Change the Federation Service trust policy location

Applies To: Windows Server 2003 R2

The TrustPolicy.xml file contains data that defines a Federation Service in Active Directory Federation Services (ADFS). By sharing the folder that contains this file, you make the data available to other federation servers in a federation server farm that comprises the Federation Service.

If the location of the TrustPolicy.xml file changes, make sure that you update the location on each server in the Federation server farm.

Perform this procedure on a federation server that hosts the TrustPolicy.xml file you want to move. After copying the TrustPolicy.xml file to its new location, update the path on each server in the server farm, and then delete the old TrustPolicy.xml file.

Administrative credentials

To complete this procedure, you must be a member of the Administrators group on the local computer.

To change the location of the trust policy file

  1. Copy the TrustPolicy.xml file from its current location to its new location and share the folder appropriately. (The default location for TrustPolicy.xml is %systemdrive%\ADFS).

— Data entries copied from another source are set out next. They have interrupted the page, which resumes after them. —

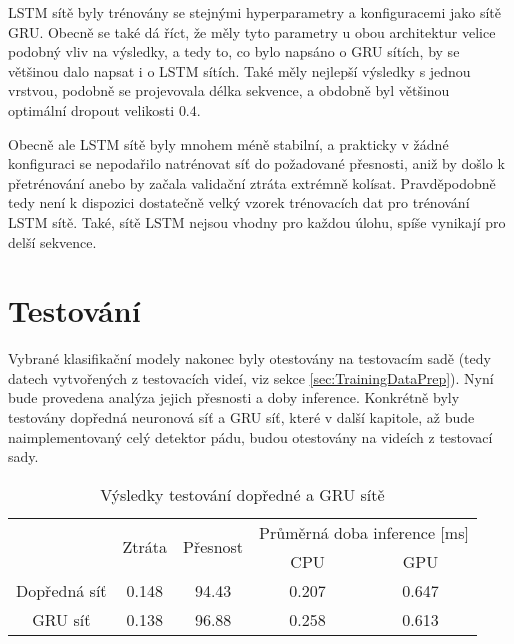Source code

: LSTM sítě byly trénovány se stejnými hyperparametry a konfiguracemi jako sítě
GRU. Obecně se také dá říct, že měly tyto parametry u obou architektur velice
podobný vliv na výsledky, a tedy to, co bylo napsáno o GRU sítích, by se
většinou dalo napsat i o LSTM sítích. Také měly nejlepší výsledky s jednou
vrstvou, podobně se projevovala délka sekvence, a obdobně byl většinou
optimální dropout velikosti $0.4$.

Obecně ale LSTM sítě byly mnohem méně stabilní, a prakticky v žádné konfiguraci
se nepodařilo natrénovat síť do požadované přesnosti, aniž by došlo k
přetrénování anebo by začala validační ztráta extrémně kolísat. Pravděpodobně
tedy není k dispozici dostatečně velký vzorek trénovacích dat pro trénování
LSTM sítě. Také, sítě LSTM nejsou vhodny pro každou úlohu, spíše vynikají pro
delší sekvence.

\section{Testování}
\label{sec:testing}

Vybrané klasifikační modely nakonec byly otestovány na testovacím sadě (tedy
datech vytvořených z testovacích videí, viz sekce \ref{sec:TrainingDataPrep}).
Nyní bude provedena analýza jejich přesnosti a doby inference. Konkrétně byly
testovány dopředná neuronová síť a GRU síť, které v další kapitole, až bude
naimplementovaný celý detektor pádu, budou otestovány na videích z testovací
sady.

\begin{table}[htbp]
    \centering
    \caption{Výsledky testování dopředné a GRU sítě}
    \label{tab:testing}
    \begin{tabular}{|c|c|c|cc|}
        \hline
        \multirow{2}{*}{} & \multirow{2}{*}{Ztráta} & \multirow{2}{*}{Přesnost} & \multicolumn{2}{c|}{Průměrná doba inference [ms]}         \\ \cline{4-5}
                          &                         &                           & \multicolumn{1}{c|}{  CPU  }                      & GPU   \\ \hline
        Dopředná síť      & 0.148                   & 94.43                     & \multicolumn{1}{c|}{0.207}                        & 0.647 \\ \hline
        GRU síť           & 0.138                   & 96.88                     & \multicolumn{1}{c|}{0.258}                        & 0.613 \\ \hline
    \end{tabular}
\end{table}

  2. Click Start, point to Administrative Tools, and then click Active Directory Federation Services.

  3. Right-click Federation Service, and then click Properties.

  4. On the General tab, replace the text in Trust policy file with the new path to the TrustPolicy.xml file, or click Browse to select it.

  5. Confirm the new path in Trust policy file, and then click OK.

  6. Repeat steps 2 through 5 on each federation server in the server farm.

  7. After successfully reconfiguring each federation server with the new trust policy location, delete the original trust policy file.